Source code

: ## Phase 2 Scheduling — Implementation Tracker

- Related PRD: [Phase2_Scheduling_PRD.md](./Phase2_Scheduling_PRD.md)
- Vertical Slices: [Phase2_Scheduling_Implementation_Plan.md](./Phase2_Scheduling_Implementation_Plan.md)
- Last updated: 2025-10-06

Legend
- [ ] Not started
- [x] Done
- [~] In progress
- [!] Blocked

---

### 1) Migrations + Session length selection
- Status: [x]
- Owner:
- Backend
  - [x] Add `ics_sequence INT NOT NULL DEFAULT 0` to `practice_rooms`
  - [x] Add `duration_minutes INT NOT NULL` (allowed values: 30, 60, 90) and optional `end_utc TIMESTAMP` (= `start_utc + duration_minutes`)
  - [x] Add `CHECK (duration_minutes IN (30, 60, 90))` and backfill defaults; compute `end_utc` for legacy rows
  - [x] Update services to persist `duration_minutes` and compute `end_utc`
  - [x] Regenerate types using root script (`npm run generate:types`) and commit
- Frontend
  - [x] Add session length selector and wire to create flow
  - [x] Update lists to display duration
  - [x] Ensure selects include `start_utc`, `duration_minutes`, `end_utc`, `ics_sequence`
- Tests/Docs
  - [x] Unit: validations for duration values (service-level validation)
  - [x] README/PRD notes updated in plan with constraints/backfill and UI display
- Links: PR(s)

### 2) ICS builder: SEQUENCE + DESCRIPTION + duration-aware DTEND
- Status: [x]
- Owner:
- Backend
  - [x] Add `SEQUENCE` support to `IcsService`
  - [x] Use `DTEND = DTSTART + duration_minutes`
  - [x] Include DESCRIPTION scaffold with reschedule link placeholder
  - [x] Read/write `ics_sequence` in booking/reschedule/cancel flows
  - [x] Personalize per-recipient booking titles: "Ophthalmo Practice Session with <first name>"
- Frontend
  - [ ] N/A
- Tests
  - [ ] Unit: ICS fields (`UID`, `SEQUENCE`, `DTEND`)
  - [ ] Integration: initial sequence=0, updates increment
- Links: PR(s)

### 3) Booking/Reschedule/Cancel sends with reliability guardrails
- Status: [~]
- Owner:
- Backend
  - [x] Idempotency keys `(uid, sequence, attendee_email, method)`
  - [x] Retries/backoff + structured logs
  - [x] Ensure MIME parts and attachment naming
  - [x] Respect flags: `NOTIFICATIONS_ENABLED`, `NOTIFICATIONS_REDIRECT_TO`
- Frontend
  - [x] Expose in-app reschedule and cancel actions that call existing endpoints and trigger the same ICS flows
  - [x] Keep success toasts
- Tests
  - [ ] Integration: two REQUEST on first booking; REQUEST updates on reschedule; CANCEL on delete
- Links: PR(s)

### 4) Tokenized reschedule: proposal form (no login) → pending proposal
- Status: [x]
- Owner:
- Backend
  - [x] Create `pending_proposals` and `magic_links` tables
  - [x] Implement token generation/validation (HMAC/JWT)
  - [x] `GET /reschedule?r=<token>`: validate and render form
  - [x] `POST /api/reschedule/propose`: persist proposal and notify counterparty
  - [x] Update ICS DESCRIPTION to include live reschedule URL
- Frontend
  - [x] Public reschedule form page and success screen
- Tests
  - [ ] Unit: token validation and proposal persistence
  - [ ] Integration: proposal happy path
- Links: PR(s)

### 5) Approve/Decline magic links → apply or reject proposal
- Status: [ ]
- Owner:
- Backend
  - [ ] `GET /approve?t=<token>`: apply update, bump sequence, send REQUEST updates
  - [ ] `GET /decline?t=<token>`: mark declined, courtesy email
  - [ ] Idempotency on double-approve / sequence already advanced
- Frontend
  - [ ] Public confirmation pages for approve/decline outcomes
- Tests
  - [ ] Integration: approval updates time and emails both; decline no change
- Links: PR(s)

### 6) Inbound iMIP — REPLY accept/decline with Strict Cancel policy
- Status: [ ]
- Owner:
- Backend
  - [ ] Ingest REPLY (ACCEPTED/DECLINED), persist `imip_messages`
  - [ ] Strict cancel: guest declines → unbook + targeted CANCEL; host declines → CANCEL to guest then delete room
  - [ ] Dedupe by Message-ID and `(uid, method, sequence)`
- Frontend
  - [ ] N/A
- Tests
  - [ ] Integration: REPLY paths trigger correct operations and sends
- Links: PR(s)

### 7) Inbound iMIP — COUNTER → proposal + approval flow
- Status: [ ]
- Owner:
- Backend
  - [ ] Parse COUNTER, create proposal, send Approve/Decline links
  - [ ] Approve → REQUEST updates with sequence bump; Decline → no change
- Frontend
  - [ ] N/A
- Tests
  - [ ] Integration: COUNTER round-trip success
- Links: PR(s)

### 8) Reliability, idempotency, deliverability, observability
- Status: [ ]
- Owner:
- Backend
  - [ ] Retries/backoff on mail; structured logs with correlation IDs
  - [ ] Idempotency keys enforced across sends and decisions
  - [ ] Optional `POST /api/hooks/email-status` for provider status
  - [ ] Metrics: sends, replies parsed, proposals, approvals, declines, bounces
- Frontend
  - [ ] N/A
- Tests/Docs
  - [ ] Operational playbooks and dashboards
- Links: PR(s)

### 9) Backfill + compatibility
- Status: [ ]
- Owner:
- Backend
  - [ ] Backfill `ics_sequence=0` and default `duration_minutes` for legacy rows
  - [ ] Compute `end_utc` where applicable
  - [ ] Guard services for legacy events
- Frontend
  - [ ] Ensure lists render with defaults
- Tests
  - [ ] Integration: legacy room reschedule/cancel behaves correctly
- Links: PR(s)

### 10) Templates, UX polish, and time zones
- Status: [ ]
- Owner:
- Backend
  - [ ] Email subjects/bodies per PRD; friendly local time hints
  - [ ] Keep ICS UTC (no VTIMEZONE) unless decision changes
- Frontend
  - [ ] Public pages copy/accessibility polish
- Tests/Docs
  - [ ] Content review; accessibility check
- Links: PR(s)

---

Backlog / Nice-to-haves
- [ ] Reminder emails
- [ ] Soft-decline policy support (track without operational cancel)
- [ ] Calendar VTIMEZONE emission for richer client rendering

········

→ Task directions: Print every line of the records exactly. Omit nothing.

→ Solved problem:
Source code

: ## Phase 2 Scheduling — Implementation Tracker

- Related PRD: [Phase2_Scheduling_PRD.md](./Phase2_Scheduling_PRD.md)
- Vertical Slices: [Phase2_Scheduling_Implementation_Plan.md](./Phase2_Scheduling_Implementation_Plan.md)
- Last updated: 2025-10-06

Legend
- [ ] Not started
- [x] Done
- [~] In progress
- [!] Blocked

---

### 1) Migrations + Session length selection
- Status: [x]
- Owner:
- Backend
  - [x] Add `ics_sequence INT NOT NULL DEFAULT 0` to `practice_rooms`
  - [x] Add `duration_minutes INT NOT NULL` (allowed values: 30, 60, 90) and optional `end_utc TIMESTAMP` (= `start_utc + duration_minutes`)
  - [x] Add `CHECK (duration_minutes IN (30, 60, 90))` and backfill defaults; compute `end_utc` for legacy rows
  - [x] Update services to persist `duration_minutes` and compute `end_utc`
  - [x] Regenerate types using root script (`npm run generate:types`) and commit
- Frontend
  - [x] Add session length selector and wire to create flow
  - [x] Update lists to display duration
  - [x] Ensure selects include `start_utc`, `duration_minutes`, `end_utc`, `ics_sequence`
- Tests/Docs
  - [x] Unit: validations for duration values (service-level validation)
  - [x] README/PRD notes updated in plan with constraints/backfill and UI display
- Links: PR(s)

### 2) ICS builder: SEQUENCE + DESCRIPTION + duration-aware DTEND
- Status: [x]
- Owner:
- Backend
  - [x] Add `SEQUENCE` support to `IcsService`
  - [x] Use `DTEND = DTSTART + duration_minutes`
  - [x] Include DESCRIPTION scaffold with reschedule link placeholder
  - [x] Read/write `ics_sequence` in booking/reschedule/cancel flows
  - [x] Personalize per-recipient booking titles: "Ophthalmo Practice Session with <first name>"
- Frontend
  - [ ] N/A
- Tests
  - [ ] Unit: ICS fields (`UID`, `SEQUENCE`, `DTEND`)
  - [ ] Integration: initial sequence=0, updates increment
- Links: PR(s)

### 3) Booking/Reschedule/Cancel sends with reliability guardrails
- Status: [~]
- Owner:
- Backend
  - [x] Idempotency keys `(uid, sequence, attendee_email, method)`
  - [x] Retries/backoff + structured logs
  - [x] Ensure MIME parts and attachment naming
  - [x] Respect flags: `NOTIFICATIONS_ENABLED`, `NOTIFICATIONS_REDIRECT_TO`
- Frontend
  - [x] Expose in-app reschedule and cancel actions that call existing endpoints and trigger the same ICS flows
  - [x] Keep success toasts
- Tests
  - [ ] Integration: two REQUEST on first booking; REQUEST updates on reschedule; CANCEL on delete
- Links: PR(s)

### 4) Tokenized reschedule: proposal form (no login) → pending proposal
- Status: [x]
- Owner:
- Backend
  - [x] Create `pending_proposals` and `magic_links` tables
  - [x] Implement token generation/validation (HMAC/JWT)
  - [x] `GET /reschedule?r=<token>`: validate and render form
  - [x] `POST /api/reschedule/propose`: persist proposal and notify counterparty
  - [x] Update ICS DESCRIPTION to include live reschedule URL
- Frontend
  - [x] Public reschedule form page and success screen
- Tests
  - [ ] Unit: token validation and proposal persistence
  - [ ] Integration: proposal happy path
- Links: PR(s)

### 5) Approve/Decline magic links → apply or reject proposal
- Status: [ ]
- Owner:
- Backend
  - [ ] `GET /approve?t=<token>`: apply update, bump sequence, send REQUEST updates
  - [ ] `GET /decline?t=<token>`: mark declined, courtesy email
  - [ ] Idempotency on double-approve / sequence already advanced
- Frontend
  - [ ] Public confirmation pages for approve/decline outcomes
- Tests
  - [ ] Integration: approval updates time and emails both; decline no change
- Links: PR(s)

### 6) Inbound iMIP — REPLY accept/decline with Strict Cancel policy
- Status: [ ]
- Owner:
- Backend
  - [ ] Ingest REPLY (ACCEPTED/DECLINED), persist `imip_messages`
  - [ ] Strict cancel: guest declines → unbook + targeted CANCEL; host declines → CANCEL to guest then delete room
  - [ ] Dedupe by Message-ID and `(uid, method, sequence)`
- Frontend
  - [ ] N/A
- Tests
  - [ ] Integration: REPLY paths trigger correct operations and sends
- Links: PR(s)

### 7) Inbound iMIP — COUNTER → proposal + approval flow
- Status: [ ]
- Owner:
- Backend
  - [ ] Parse COUNTER, create proposal, send Approve/Decline links
  - [ ] Approve → REQUEST updates with sequence bump; Decline → no change
- Frontend
  - [ ] N/A
- Tests
  - [ ] Integration: COUNTER round-trip success
- Links: PR(s)

### 8) Reliability, idempotency, deliverability, observability
- Status: [ ]
- Owner:
- Backend
  - [ ] Retries/backoff on mail; structured logs with correlation IDs
  - [ ] Idempotency keys enforced across sends and decisions
  - [ ] Optional `POST /api/hooks/email-status` for provider status
  - [ ] Metrics: sends, replies parsed, proposals, approvals, declines, bounces
- Frontend
  - [ ] N/A
- Tests/Docs
  - [ ] Operational playbooks and dashboards
- Links: PR(s)

### 9) Backfill + compatibility
- Status: [ ]
- Owner:
- Backend
  - [ ] Backfill `ics_sequence=0` and default `duration_minutes` for legacy rows
  - [ ] Compute `end_utc` where applicable
  - [ ] Guard services for legacy events
- Frontend
  - [ ] Ensure lists render with defaults
- Tests
  - [ ] Integration: legacy room reschedule/cancel behaves correctly
- Links: PR(s)

### 10) Templates, UX polish, and time zones
- Status: [ ]
- Owner:
- Backend
  - [ ] Email subjects/bodies per PRD; friendly local time hints
  - [ ] Keep ICS UTC (no VTIMEZONE) unless decision changes
- Frontend
  - [ ] Public pages copy/accessibility polish
- Tests/Docs
  - [ ] Content review; accessibility check
- Links: PR(s)

---

Backlog / Nice-to-haves
- [ ] Reminder emails
- [ ] Soft-decline policy support (track without operational cancel)
- [ ] Calendar VTIMEZONE emission for richer client rendering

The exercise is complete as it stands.